Spindel Laundry Dryer review by The Mommy City

This is not a washing machine. It’s not a tumble dryer either. The Spindel is a specialist laundry spin dryer that uses centrifugal force instead of heat to quickly remove excess moisture from laundry. By spending a few extra minutes spinning your clothes in the Spindel, you can save yourself time and electricity. There is a lot to say about this product and I know that I’m going to be using it almost daily, all year round.

How it works

The Spindel can be used with machine or hand-washing laundry and is safe for all fabrics. You load wet laundry into the drum, placing heavier items at the bottom and pushing down the clothes with your hand as you fill. I have the 6.5kg Spindel and even though it has a decent capacity, I usually split my laundry into two loads for spinning. Leave about a 8 cm gap to the top of the drum and it’s best to use an item of laundry such as a shirt or cloth to cover and tuck down the sides of the laundry. Close the lid, turn it on and let it spin for about 3 minutes whilst the water pours out the spout. To switch off, turn the dial to the middle setting, which locks the lid for safety until the drum has come to a complete stop. Once stopped, turn to the off setting where you can open the lid and remove the laundry.

Spindel

Benefits

From one load, I get about 500 ml of extra water out and this goes onto my plants. The reason why you get so much more water out is that the stainless steel inner drum accelerates up to 2800 revolutions per minute (RPM), compared to 600, 800 or 1000 RPM which your washing machines spins at. My washing machine spins at max 800 RPM so by using the Spindel, I can get my laundry much dryer before I hang it on the wash-line or pop in the tumble dryer to finish off. Synthetic fabrics come out much dryer, whilst cotton fabrics are still damp to the touch. The Spindel won’t dry your clothes completely, it only removes excess moisture to speed up drying time.
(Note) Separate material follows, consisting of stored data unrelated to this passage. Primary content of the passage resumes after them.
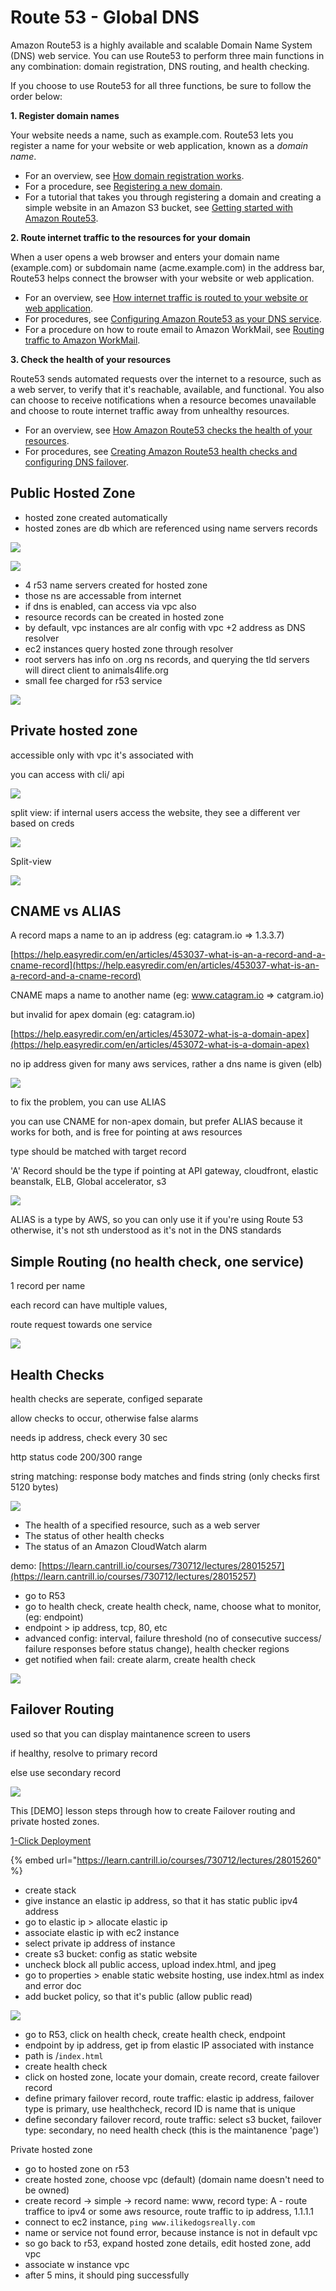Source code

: # Route 53 - Global DNS

Amazon Route53 is a highly available and scalable Domain Name System \(DNS\) web service. You can use Route53 to perform three main functions in any combination: domain registration, DNS routing, and health checking.

If you choose to use Route53 for all three functions, be sure to follow the order below:

**1. Register domain names**

Your website needs a name, such as example.com. Route53 lets you register a name for your website or web application, known as a _domain name_.

* For an overview, see [How domain registration works](https://docs.aws.amazon.com/Route53/latest/DeveloperGuide/welcome-domain-registration.html).
* For a procedure, see [Registering a new domain](https://docs.aws.amazon.com/Route53/latest/DeveloperGuide/domain-register.html).
* For a tutorial that takes you through registering a domain and creating a simple website in an Amazon S3 bucket, see [Getting started with Amazon Route53](https://docs.aws.amazon.com/Route53/latest/DeveloperGuide/getting-started.html).

**2. Route internet traffic to the resources for your domain**

When a user opens a web browser and enters your domain name \(example.com\) or subdomain name \(acme.example.com\) in the address bar, Route53 helps connect the browser with your website or web application.

* For an overview, see [How internet traffic is routed to your website or web application](https://docs.aws.amazon.com/Route53/latest/DeveloperGuide/welcome-dns-service.html).
* For procedures, see [Configuring Amazon Route53 as your DNS service](https://docs.aws.amazon.com/Route53/latest/DeveloperGuide/dns-configuring.html).
* For a procedure on how to route email to Amazon WorkMail, see [Routing traffic to Amazon WorkMail](https://docs.aws.amazon.com/Route53/latest/DeveloperGuide/routing-to-workmail.html).

**3. Check the health of your resources**

Route53 sends automated requests over the internet to a resource, such as a web server, to verify that it's reachable, available, and functional. You also can choose to receive notifications when a resource becomes unavailable and choose to route internet traffic away from unhealthy resources.

* For an overview, see [How Amazon Route53 checks the health of your resources](https://docs.aws.amazon.com/Route53/latest/DeveloperGuide/welcome-health-checks.html).
* For procedures, see [Creating Amazon Route53 health checks and configuring DNS failover](https://docs.aws.amazon.com/Route53/latest/DeveloperGuide/dns-failover.html).

## Public Hosted Zone

* hosted zone created automatically
* hosted zones are db which are referenced using name servers records

![](../../../.gitbook/assets/screenshot-2021-07-20-at-3.56.53-pm.png)

![](../../../.gitbook/assets/screenshot-2021-07-20-at-3.57.42-pm.png)

* 4 r53 name servers created for hosted zone
* those ns are accessable from internet
* if dns is enabled, can access via vpc also
* resource records can be created in hosted zone
* by default, vpc instances are alr config with vpc +2 address as DNS resolver
* ec2 instances query hosted zone through resolver
* root servers has info on .org ns records, and querying the tld servers will direct client to animals4life.org
* small fee charged for r53 service

![](../../../.gitbook/assets/screenshot-2021-07-20-at-4.04.04-pm.png)

## Private hosted zone

accessible only with vpc it's associated with

you can access with cli/ api

![](../../../.gitbook/assets/screenshot-2021-07-20-at-4.05.17-pm.png)

split view: if internal users access the website, they see a different ver based on creds

![](../../../.gitbook/assets/screenshot-2021-07-20-at-4.09.29-pm.png)

Split-view

![](../../../.gitbook/assets/screenshot-2021-07-20-at-4.10.25-pm.png)

## CNAME vs ALIAS

A record maps a name to an ip address \(eg: catagram.io =&gt; 1.3.3.7\)

[https://help.easyredir.com/en/articles/453037-what-is-an-a-record-and-a-cname-record](https://help.easyredir.com/en/articles/453037-what-is-an-a-record-and-a-cname-record)

CNAME maps a name to another name \(eg: www.catagram.io =&gt; catgram.io\)

but invalid for apex domain \(eg: catagram.io\)

[https://help.easyredir.com/en/articles/453072-what-is-a-domain-apex](https://help.easyredir.com/en/articles/453072-what-is-a-domain-apex)

no ip address given for many aws services, rather a dns name is given \(elb\)

![](../../../.gitbook/assets/screenshot-2021-07-20-at-4.18.10-pm.png)

to fix the problem, you can use ALIAS

you can use CNAME for non-apex domain, but prefer ALIAS because it works for both, and is free for pointing at aws resources

type should be matched with target record

'A' Record should be the type if pointing at API gateway, cloudfront, elastic beanstalk, ELB, Global accelerator, s3

![](../../../.gitbook/assets/screenshot-2021-07-20-at-4.21.35-pm.png)

ALIAS is a type by AWS, so you can only use it if you're using Route 53 otherwise, it's not sth understood as it's not in the DNS standards

## Simple Routing \(no health check, one service\)

1 record per name

each record can have multiple values,

route request towards one service

![](../../../.gitbook/assets/screenshot-2021-07-20-at-4.23.59-pm.png)

## Health Checks

health checks are seperate, configed separate

allow checks to occur, otherwise false alarms

needs ip address, check every 30 sec

http status code 200/300 range

string matching: response body matches and finds string \(only checks first 5120 bytes\)

![](../../../.gitbook/assets/screenshot-2021-07-20-at-4.27.30-pm.png)

* The health of a specified resource, such as a web server
* The status of other health checks
* The status of an Amazon CloudWatch alarm

demo: [https://learn.cantrill.io/courses/730712/lectures/28015257](https://learn.cantrill.io/courses/730712/lectures/28015257)

* go to R53
* go to health check, create health check, name, choose what to monitor, \(eg: endpoint\)
* endpoint &gt; ip address, tcp, 80, etc
* advanced config: interval, failure threshold \(no of consecutive success/ failure responses before status change\), health checker regions
* get notified when fail: create alarm, create health check

![](../../../.gitbook/assets/screenshot-2021-07-20-at-4.32.55-pm.png)

## Failover Routing

used so that you can display maintanence screen to users

if healthy, resolve to primary record

else use secondary record

![](../../../.gitbook/assets/screenshot-2021-07-20-at-4.35.21-pm.png)

This \[DEMO\] lesson steps through how to create Failover routing and private hosted zones.

[1-Click Deployment](https://console.aws.amazon.com/cloudformation/home?region=us-east-1#/stacks/create/review?templateURL=https://learn-cantrill-labs.s3.amazonaws.com/awscoursedemos/0027-aws-associate-dns-failover-and-private-zones/A4L_VPC_PUBLICINSTANCE.yaml&stackName=DNSANDFAILOVERDEMO)

{% embed url="https://learn.cantrill.io/courses/730712/lectures/28015260" %}

* create stack
* give instance an elastic ip address, so that it has static public ipv4 address
* go to elastic ip &gt; allocate elastic ip
* associate elastic ip with ec2 instance
* select private ip address of instance
* create s3 bucket: config as static website
* uncheck block all public access, upload index.html, and jpeg
* go to properties &gt; enable static website hosting, use index.html as index and error doc
* add bucket policy, so that it's public \(allow public read\)

![](../../../.gitbook/assets/screenshot-2021-07-20-at-4.42.08-pm.png)

* go to R53, click on health check, create health check, endpoint
* endpoint by ip address, get ip from elastic IP associated with instance
* path is /`index.html`
* create health check
* click on hosted zone, locate your domain, create record, create failover record
* define primary failover record, route traffic: elastic ip address, failover type is primary, use healthcheck, record ID is name that is unique
* define secondary failover record, route traffic: select s3 bucket, failover type: secondary, no need health check \(this is the maintanence 'page'\)

Private hosted zone

* go to hosted zone on r53
* create hosted zone, choose vpc \(default\) \(domain name doesn't need to be owned\)
* create record -&gt; simple -&gt; record name: www, record type: A - route traffice to ipv4 or some aws resource, route traffic to ip address, 1.1.1.1
* connect to ec2 instance, `ping www.ilikedogsreally.com`
* name or service not found error, because instance is not in default vpc
* so go back to r53, expand hosted zone details, edit hosted zone, add vpc
* associate w instance vpc
* after 5 mins, it should ping successfully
Another benefit of a Spindel is that it removes detergent residue that can damage fabrics, fade colours and cause skin allergies. I notice soap bubbles as the water pours out the spout whilst spinning, even though I run my load through an extra rinse. As Ethan has sensitive skin and eczema, being able to remove excess soap residue is a bonus.

After the 3 minute cycle is complete you can:

  • Air dry your laundry in a fraction of the time,
  • Iron certain fabrics with synthetic fibre immediately, or
  • Run a significantly shorter cycle in the tumble dryer to save energy and reduce heat damage

Some more benefits

Since you are cutting down on drying time you can do more loads of laundry in a day or wash later in the day, and it will still dry. You can do an emergency wash and spin at night when your child lets you know they need their sports kit cleaned for tomorrow’s match, and it will be dry and ready to pack in the morning. The Spindel is not only for winter. The summer sun can be damaging to clothes, and after spinning, hang up clothes undercover or inside to dry. The 4.5kg is well suited to pack for holiday trips and camping.

Features

  • Removes up to 80% of moisture from laundry for faster drying time
  • Takes just 3 minutes
  • Uses 100 times less electricity than tumble drying
  • Highly energy efficient
  • Reduced damage to fabrics
  • Removes detergent residue that can damage fabrics, fade colours and cause skin allergies
  • Available in two sizes: 6,5 kg or 4,5 kg

Where to buy

Please visit the Spindel website for a full list of stockists. They are also available online at Takealot, Fancystore, Yuppiechef and Loot. If you are still unsure whether or not to buy the Spindel, do yourself a favour and read the reviews on these online stores. I can tell you that it is rated highly.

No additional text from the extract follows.